What you need to do = The task calls for each record to be given again exactly.

Collected data
Segment Open

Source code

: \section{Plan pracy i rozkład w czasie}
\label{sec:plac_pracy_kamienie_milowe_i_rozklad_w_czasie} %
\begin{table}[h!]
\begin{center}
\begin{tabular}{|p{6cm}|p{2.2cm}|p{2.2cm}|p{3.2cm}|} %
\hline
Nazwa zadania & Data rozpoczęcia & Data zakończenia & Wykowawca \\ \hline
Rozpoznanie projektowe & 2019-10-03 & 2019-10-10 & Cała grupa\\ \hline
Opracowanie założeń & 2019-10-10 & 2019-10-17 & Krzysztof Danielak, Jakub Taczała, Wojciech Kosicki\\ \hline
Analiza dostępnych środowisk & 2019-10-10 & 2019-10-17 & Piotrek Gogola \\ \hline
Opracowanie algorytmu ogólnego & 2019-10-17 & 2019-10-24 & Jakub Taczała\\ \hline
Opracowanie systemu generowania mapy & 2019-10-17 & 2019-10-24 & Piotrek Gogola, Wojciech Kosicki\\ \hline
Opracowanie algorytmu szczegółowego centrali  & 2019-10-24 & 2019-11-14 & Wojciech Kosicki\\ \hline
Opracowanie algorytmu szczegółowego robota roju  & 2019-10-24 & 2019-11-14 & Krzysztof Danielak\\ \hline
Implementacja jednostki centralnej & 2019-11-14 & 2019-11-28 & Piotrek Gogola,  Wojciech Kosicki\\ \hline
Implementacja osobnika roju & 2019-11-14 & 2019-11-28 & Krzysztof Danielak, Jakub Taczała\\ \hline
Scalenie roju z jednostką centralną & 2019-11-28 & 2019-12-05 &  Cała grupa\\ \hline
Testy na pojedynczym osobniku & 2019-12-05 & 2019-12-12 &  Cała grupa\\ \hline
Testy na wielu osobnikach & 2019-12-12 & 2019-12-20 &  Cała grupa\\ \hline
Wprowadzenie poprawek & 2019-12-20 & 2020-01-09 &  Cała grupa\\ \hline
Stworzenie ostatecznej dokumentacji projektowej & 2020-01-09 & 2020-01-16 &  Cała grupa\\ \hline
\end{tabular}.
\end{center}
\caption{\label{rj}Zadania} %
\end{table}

Segment Closed

Solution for this exercise =
Source code

: \section{Plan pracy i rozkład w czasie}
\label{sec:plac_pracy_kamienie_milowe_i_rozklad_w_czasie} %
\begin{table}[h!]
\begin{center}
\begin{tabular}{|p{6cm}|p{2.2cm}|p{2.2cm}|p{3.2cm}|} %
\hline
Nazwa zadania & Data rozpoczęcia & Data zakończenia & Wykowawca \\ \hline
Rozpoznanie projektowe & 2019-10-03 & 2019-10-10 & Cała grupa\\ \hline
Opracowanie założeń & 2019-10-10 & 2019-10-17 & Krzysztof Danielak, Jakub Taczała, Wojciech Kosicki\\ \hline
Analiza dostępnych środowisk & 2019-10-10 & 2019-10-17 & Piotrek Gogola \\ \hline
Opracowanie algorytmu ogólnego & 2019-10-17 & 2019-10-24 & Jakub Taczała\\ \hline
Opracowanie systemu generowania mapy & 2019-10-17 & 2019-10-24 & Piotrek Gogola, Wojciech Kosicki\\ \hline
Opracowanie algorytmu szczegółowego centrali  & 2019-10-24 & 2019-11-14 & Wojciech Kosicki\\ \hline
Opracowanie algorytmu szczegółowego robota roju  & 2019-10-24 & 2019-11-14 & Krzysztof Danielak\\ \hline
Implementacja jednostki centralnej & 2019-11-14 & 2019-11-28 & Piotrek Gogola,  Wojciech Kosicki\\ \hline
Implementacja osobnika roju & 2019-11-14 & 2019-11-28 & Krzysztof Danielak, Jakub Taczała\\ \hline
Scalenie roju z jednostką centralną & 2019-11-28 & 2019-12-05 &  Cała grupa\\ \hline
Testy na pojedynczym osobniku & 2019-12-05 & 2019-12-12 &  Cała grupa\\ \hline
Testy na wielu osobnikach & 2019-12-12 & 2019-12-20 &  Cała grupa\\ \hline
Wprowadzenie poprawek & 2019-12-20 & 2020-01-09 &  Cała grupa\\ \hline
Stworzenie ostatecznej dokumentacji projektowej & 2020-01-09 & 2020-01-16 &  Cała grupa\\ \hline
\end{tabular}.
\end{center}
\caption{\label{rj}Zadania} %
\end{table}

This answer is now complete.